Etre en ligne de chaîne : être bien posé sur son vélo rouler tout droit à la même allure, sans balancement du corps ni déhanchement des épaules.

 

Monter aux balustrades : expression de la piste pour désigner un coureur qui monte aux ballustrades avant d'attaquer en s'aidant de l'inclinaison des virages pour accélérer plus violemment. Un coureur peut aussi monter dans un virage son adversaire pour le contrôler.

 

Faire parler la classe : après avoir conduit sa course sur le plan tactique, avec l'aide de ses équipiers, prendre la direction des opérations et dominer ses adversaires en faisant seulement appel à ses qualités et à ses dons.

 

Etre le premier des non payés : finir par exemple vingt et unième lorqu'il n'y a qu'une grille de vingt prix.

 

Faire du bec de selle : être assis en position avancée sur l'extrémité de la selle, à la recherche d'une force maximale. Cette attitude dénote un manque de forme au moment de produire un effort.

 

Retrouver le coup de pédale : cela se dit après un passage à vide dans une course. Ca signifie également retrouver de bonnes sensations après une interruption d'activité et une reprise d'entraînement qui commence à porter ses fruits.

 

Faire la lessive ou le ménage : rien à voir avec le travail d'une ménagère.
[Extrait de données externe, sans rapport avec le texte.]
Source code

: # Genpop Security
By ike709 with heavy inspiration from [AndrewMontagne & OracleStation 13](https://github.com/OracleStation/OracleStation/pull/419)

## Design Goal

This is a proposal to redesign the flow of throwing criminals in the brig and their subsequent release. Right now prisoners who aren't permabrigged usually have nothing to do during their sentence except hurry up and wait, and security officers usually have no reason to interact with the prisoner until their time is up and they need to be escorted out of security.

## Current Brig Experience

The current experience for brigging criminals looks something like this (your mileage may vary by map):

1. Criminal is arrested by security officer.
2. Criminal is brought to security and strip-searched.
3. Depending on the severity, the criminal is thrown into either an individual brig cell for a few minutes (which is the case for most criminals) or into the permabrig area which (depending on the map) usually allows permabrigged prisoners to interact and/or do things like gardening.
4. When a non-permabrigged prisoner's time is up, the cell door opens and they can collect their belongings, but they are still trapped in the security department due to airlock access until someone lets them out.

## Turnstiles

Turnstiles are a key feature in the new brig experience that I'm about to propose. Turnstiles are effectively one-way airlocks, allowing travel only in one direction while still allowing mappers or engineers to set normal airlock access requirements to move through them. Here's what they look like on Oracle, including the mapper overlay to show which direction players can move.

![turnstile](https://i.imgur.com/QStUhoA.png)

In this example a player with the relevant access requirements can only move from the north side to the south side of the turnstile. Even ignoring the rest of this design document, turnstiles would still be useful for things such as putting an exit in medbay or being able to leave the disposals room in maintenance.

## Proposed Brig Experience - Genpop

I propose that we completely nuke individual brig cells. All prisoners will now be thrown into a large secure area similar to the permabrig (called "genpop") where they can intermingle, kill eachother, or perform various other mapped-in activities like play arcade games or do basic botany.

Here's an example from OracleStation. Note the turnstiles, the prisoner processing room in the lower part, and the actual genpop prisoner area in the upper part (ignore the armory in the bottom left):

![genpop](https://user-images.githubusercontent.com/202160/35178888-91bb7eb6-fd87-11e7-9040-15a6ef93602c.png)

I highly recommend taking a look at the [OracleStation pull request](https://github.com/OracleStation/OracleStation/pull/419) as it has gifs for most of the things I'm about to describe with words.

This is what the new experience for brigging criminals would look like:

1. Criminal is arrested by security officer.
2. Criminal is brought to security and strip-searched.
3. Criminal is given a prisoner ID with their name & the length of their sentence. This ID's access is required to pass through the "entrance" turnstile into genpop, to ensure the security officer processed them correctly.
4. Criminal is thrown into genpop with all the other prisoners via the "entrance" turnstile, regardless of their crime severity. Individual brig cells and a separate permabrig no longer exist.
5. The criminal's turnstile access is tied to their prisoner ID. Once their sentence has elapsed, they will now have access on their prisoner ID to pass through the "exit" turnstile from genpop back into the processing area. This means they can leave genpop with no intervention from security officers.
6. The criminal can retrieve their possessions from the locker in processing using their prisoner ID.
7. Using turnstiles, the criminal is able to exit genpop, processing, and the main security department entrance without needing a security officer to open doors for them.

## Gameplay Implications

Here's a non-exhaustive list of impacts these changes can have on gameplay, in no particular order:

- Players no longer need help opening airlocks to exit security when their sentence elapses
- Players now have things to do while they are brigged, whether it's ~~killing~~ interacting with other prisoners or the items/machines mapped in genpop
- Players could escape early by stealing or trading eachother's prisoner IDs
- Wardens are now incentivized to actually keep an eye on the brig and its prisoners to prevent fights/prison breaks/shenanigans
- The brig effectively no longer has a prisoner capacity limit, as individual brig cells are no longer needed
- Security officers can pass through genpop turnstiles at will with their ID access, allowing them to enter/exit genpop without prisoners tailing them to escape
Action entreprise par une équipe ou un coureur pour éliminer le plus posible d'adversaires.

 

Rester en croustille : craquer physiquement, ne plus pouvoir suivre l'allure de la course et laisser partir le peloton et les voitures suiveuses.

 

Etre dans la mafia : faire partie d'un groupe de coureurs d'équipes différentes, mais dont l'intêret est de ne laisser ni primes ni victoire à un autre.

 

Fumer la pipe : rien de plus facile : on est en grande forme. Dans ces moments là on pédale facilement alors qu'à côté les autres coureurs semblent éprouver des difficultés pour suivre l'allure.

 

Mettre un siffleur : choisir un boyau très léger, spécialement gardé pour une course de grande importance.

 

Monter d'une jambe : être dans une condition telle qu'on a l'impression de pouvoir passer les bosses avec l'aide d'une seule jambe, l'autre étant 'attachée au cadre'.

 

Pédaler avec les oreilles : cette expression siginifie que l'on dodeline de la tête, attitude souvent caractéristique d'un coureur à bout de force.

 

Rouler dans le jardin : mésaventure qui arrive à celui qui, roulant sur le bas-côté de la route, se retrouve d'un seul coup dans l'herbe avec le risque souvent de se retrouver dans le fossé et de tomber.

 

Mettre la chape : battre son adversaire par le plus petit écart, qui ne représente pas plus de l'épaisseur d'un boyau.